Module: Wgit::DSL

Included in:: Base

Defined in:: lib/wgit/dsl.rb

Overview

DSL methods that act as a wrapper around Wgit's underlying class methods. All instance vars/constants are prefixed to avoid conflicts when included.

Constant Summary collapse

DSL_ERROR__NO_START_URL = Error message shown when there's no URL to crawl.

"missing url, pass as parameter to this or \
the 'start' function".freeze

Instance Method Summary collapse

#clear_db!(connection_string: @dsl_conn_str) ⇒ Integer
Deletes everything in the urls and documents collections by calling Wgit::Database#clear_db underneath.
#connection_string(conn_str) ⇒ Object
Defines the connection string to the database used in subsequent index* method calls.
#crawl(*urls, follow_redirects: true) {|doc| ... } ⇒ Wgit::Document (also: #crawl_url)
Crawls one or more individual urls using Wgit::Crawler#crawl_url underneath.
#crawl_site(*urls, follow: @dsl_follow, allow_paths: nil, disallow_paths: nil) {|doc| ... } ⇒ Array<Wgit::Url>^? (also: #crawl_r)
Crawls an entire site using Wgit::Crawler#crawl_site underneath.
#crawler {|crawler| ... } ⇒ Wgit::Crawler
Initializes a Wgit::Crawler.
#extract(var, xpath, opts = {}) {|value, source, type| ... } ⇒ Symbol
Defines an extractor using Wgit::Document.define_extractor underneath.
#follow(xpath) ⇒ Object
Sets the xpath to be followed when crawl_site or index_site is subsequently called.
#index(*urls, connection_string: @dsl_conn_str, insert_externals: false) {|doc| ... } ⇒ Object
Indexes a single webpage using Wgit::Indexer#index_url underneath.
#index_site(*urls, connection_string: @dsl_conn_str, insert_externals: false, follow: @dsl_follow, allow_paths: nil, disallow_paths: nil) {|doc| ... } ⇒ Integer (also: #index_r)
Indexes a single website using Wgit::Indexer#index_site underneath.
#index_www(connection_string: @dsl_conn_str, max_sites: -1,, max_data: 1_048_576_000) ⇒ Object
Indexes the World Wide Web using Wgit::Indexer#index_www underneath.
#last_response ⇒ Wgit::Response
Returns the DSL's crawler#last_response.
#reset ⇒ Object
Nilifies the DSL instance variables.
#search(query, connection_string: @dsl_conn_str, stream: STDOUT, case_sensitive: false, whole_sentence: true, limit: 10, skip: 0, sentence_limit: 80) {|doc| ... } ⇒ Array<Wgit::Document>
Performs a search of the database's indexed documents and pretty prints the results in a search engine-esque format.
#start(*urls) {|crawler| ... } ⇒ Object (also: #start_urls)
Sets the URL to be crawled when a crawl* or index* method is subsequently called.

Instance Method Details

#clear_db!(connection_string: @dsl_conn_str) ⇒ `Integer`

Deletes everything in the urls and documents collections by calling Wgit::Database#clear_db underneath.

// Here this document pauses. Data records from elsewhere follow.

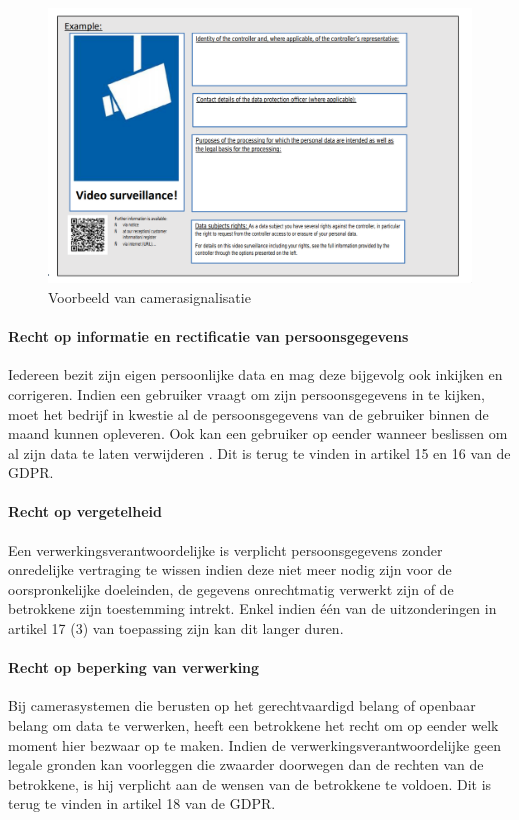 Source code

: \begin{figure}[h!]
	\centering
	\includegraphics[width=\linewidth]{img/anpr-aanduiding.png}
	\caption{Voorbeeld van camerasignalisatie \autocite{edpb2019guidelines}}
	\label{anpr-aanduiding}
\end{figure}

\paragraph{Recht op informatie en rectificatie van persoonsgegevens} 
Iedereen bezit zijn eigen persoonlijke data en mag deze bijgevolg ook inkijken en corrigeren. Indien een gebruiker vraagt om zijn persoonsgegevens in te kijken, moet het bedrijf in kwestie al de persoonsgegevens van de gebruiker binnen de maand kunnen opleveren. Ook kan een gebruiker op eender wanneer beslissen om al zijn data te laten verwijderen \autocite{avg2018privacy}. Dit is terug te vinden in artikel 15 en 16 van de GDPR.

\paragraph{Recht op vergetelheid}
Een verwerkingsverantwoordelijke is verplicht persoonsgegevens zonder onredelijke vertraging te wissen indien deze niet meer nodig zijn voor de oorspronkelijke doeleinden, de gegevens onrechtmatig verwerkt zijn of de betrokkene zijn toestemming intrekt. Enkel indien één van de uitzonderingen in artikel 17 (3) van toepassing zijn kan dit langer duren. \autocite{edpb2019guidelines}

\paragraph{Recht op beperking van verwerking}
Bij camerasystemen die berusten op het gerechtvaardigd belang of openbaar belang om data te verwerken, heeft een betrokkene het recht om op eender welk moment hier bezwaar op te maken. Indien de verwerkingsverantwoordelijke geen legale gronden kan voorleggen die zwaarder doorwegen dan de rechten van de betrokkene, is hij verplicht aan de wensen van de betrokkene te voldoen. Dit is terug te vinden in artikel 18 van de GDPR.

This will nuke the entire database so yeah... be careful.

Returns:

(Integer) —
The number of deleted records.

# File 'lib/wgit/dsl.rb', line 315

def clear_db!(connection_string: @dsl_conn_str)
  db = Wgit::Database.new(connection_string)
  db.clear_db
end

#connection_string(conn_str) ⇒ `Object`

Defines the connection string to the database used in subsequent index* method calls. This method is optional as the connection string can be passed to the index method instead.

Parameters:

conn_str (String) —
The connection string used to connect to the database in subsequent index* method calls.



170
171
172

# File 'lib/wgit/dsl.rb', line 170

def connection_string(conn_str)
  @dsl_conn_str = conn_str
end

#crawl(*urls, follow_redirects: true) {|doc| ... } ⇒ `Wgit::Document` Also known as: crawl_url

Crawls one or more individual urls using Wgit::Crawler#crawl_url underneath. If no urls are provided, then the start URL is used.

Parameters:

urls (*Wgit::Url) —
The URL's to crawl. Defaults to the start URL(s).
follow_redirects (Boolean, Symbol) (defaults to: true) —
Whether or not to follow redirects. Pass a Symbol to limit where the redirect is allowed to go e.g. :host only allows redirects within the same host. Choose from :origin, :host, :domain or :brand. See Wgit::Url#relative? opts param. This value will be used for all urls crawled.

Yields:

(doc) —
Given each crawled page (Wgit::Document); this is the only way to interact with them.

Returns:

(Wgit::Document) —
The last Document crawled.

Raises:

(StandardError) —
If no urls are provided and no start URL has been set.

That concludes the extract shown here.